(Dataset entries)
-.-.-
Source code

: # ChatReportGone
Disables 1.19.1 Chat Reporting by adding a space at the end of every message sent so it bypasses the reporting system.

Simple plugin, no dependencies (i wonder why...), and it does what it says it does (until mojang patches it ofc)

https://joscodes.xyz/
-.-.-
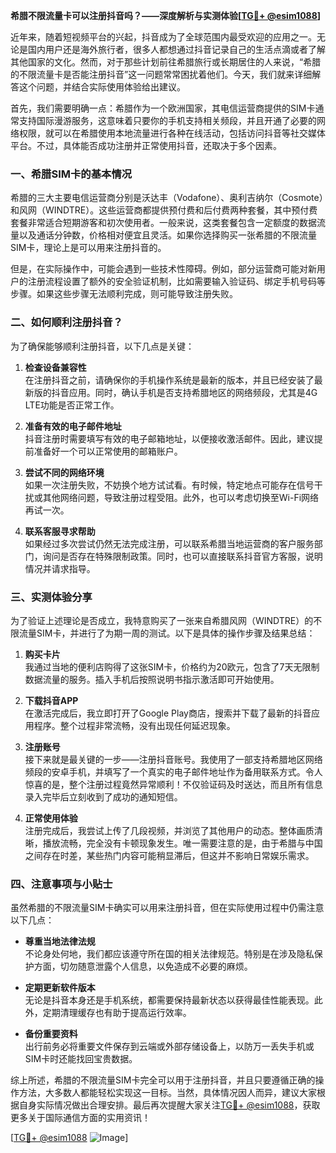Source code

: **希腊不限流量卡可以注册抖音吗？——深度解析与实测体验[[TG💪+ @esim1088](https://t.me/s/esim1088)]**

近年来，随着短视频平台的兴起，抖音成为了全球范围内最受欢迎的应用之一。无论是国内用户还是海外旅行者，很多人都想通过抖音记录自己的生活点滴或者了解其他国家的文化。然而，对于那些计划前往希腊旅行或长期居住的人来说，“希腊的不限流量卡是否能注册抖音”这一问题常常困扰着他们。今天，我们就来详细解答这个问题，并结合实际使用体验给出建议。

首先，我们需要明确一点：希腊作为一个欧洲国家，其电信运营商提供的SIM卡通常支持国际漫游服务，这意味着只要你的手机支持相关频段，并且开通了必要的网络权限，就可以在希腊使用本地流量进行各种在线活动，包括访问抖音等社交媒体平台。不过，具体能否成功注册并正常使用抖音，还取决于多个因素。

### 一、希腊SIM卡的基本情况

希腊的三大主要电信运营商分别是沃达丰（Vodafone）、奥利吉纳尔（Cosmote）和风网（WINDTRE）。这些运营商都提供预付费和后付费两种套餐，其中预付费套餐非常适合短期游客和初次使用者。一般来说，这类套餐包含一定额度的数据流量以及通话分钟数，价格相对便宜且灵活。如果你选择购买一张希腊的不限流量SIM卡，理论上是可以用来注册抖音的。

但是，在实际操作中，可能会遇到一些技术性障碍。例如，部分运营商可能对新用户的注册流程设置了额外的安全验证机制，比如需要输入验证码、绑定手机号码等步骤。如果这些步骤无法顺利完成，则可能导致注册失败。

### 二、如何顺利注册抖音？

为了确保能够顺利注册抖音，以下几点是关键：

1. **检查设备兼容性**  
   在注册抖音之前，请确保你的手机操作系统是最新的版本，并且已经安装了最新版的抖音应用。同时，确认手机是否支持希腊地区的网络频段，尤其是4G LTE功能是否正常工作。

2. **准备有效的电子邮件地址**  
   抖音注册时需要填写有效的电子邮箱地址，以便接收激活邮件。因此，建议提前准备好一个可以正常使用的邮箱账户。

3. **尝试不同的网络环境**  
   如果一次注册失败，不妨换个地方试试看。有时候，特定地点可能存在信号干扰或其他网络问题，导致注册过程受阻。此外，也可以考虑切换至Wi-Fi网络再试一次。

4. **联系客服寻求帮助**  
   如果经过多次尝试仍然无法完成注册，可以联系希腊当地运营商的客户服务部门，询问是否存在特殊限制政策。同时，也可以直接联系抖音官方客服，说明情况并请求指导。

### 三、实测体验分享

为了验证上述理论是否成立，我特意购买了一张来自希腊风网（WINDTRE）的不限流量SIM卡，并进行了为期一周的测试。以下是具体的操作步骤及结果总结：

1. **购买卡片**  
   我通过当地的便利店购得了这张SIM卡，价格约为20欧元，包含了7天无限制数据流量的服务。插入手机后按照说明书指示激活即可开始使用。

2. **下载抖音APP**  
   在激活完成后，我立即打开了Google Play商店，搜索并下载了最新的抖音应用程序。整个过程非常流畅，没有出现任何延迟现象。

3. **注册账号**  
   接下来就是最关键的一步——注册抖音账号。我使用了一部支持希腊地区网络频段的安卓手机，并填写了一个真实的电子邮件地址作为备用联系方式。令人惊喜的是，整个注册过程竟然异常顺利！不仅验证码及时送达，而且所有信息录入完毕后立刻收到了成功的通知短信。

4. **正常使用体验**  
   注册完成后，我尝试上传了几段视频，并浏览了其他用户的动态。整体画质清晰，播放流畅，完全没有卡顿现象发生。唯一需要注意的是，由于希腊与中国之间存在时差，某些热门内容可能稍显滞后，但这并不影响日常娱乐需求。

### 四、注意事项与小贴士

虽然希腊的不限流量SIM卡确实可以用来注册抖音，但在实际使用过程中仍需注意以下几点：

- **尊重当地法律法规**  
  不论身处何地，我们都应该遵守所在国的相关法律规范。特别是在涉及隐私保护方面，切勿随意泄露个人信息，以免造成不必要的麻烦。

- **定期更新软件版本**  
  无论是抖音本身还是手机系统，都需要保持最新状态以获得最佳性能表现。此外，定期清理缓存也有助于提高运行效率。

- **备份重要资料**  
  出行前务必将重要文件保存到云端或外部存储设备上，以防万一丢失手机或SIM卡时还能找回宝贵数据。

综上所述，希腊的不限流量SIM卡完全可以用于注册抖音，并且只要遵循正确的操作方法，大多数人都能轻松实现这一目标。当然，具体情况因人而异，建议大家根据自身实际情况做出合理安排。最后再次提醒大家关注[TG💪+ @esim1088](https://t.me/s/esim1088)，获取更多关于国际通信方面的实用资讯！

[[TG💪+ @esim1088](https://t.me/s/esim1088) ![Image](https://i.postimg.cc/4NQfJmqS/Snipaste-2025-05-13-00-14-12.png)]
-.-.-
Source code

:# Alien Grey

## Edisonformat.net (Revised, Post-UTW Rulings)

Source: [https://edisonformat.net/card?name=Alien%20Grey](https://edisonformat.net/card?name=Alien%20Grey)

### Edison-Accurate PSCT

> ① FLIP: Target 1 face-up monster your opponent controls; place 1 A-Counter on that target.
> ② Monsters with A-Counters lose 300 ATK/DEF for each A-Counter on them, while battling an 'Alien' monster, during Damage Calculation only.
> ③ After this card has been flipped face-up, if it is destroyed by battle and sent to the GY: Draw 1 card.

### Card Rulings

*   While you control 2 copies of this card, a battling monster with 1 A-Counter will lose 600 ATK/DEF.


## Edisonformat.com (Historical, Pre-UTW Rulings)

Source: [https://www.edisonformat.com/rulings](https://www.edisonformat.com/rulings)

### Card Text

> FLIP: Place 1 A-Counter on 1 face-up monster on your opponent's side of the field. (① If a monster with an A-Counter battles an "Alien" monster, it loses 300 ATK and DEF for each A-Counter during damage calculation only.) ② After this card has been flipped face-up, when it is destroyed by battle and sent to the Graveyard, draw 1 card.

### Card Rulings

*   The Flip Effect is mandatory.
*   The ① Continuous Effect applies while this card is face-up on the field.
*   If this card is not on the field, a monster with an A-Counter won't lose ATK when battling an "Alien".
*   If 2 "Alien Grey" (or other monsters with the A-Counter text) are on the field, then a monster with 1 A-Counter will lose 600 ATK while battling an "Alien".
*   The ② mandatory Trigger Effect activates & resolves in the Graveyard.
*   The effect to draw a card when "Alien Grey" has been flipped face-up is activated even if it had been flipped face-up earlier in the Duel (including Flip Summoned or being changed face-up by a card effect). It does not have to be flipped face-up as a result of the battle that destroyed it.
-.-.-
◆ EXERCISE DESCRIPTION:
Look through the lines above and collect those with the word "After".

◆ ANSWER TO THE PROBLEM:
> ③ After this card has been flipped face-up, if it is destroyed by battle and sent to the GY: Draw 1 card.
> FLIP: Place 1 A-Counter on 1 face-up monster on your opponent's side of the field. (① If a monster with an A-Counter battles an "Alien" monster, it loses 300 ATK and DEF for each A-Counter during damage calculation only.) ② After this card has been flipped face-up, when it is destroyed by battle and sent to the Graveyard, draw 1 card.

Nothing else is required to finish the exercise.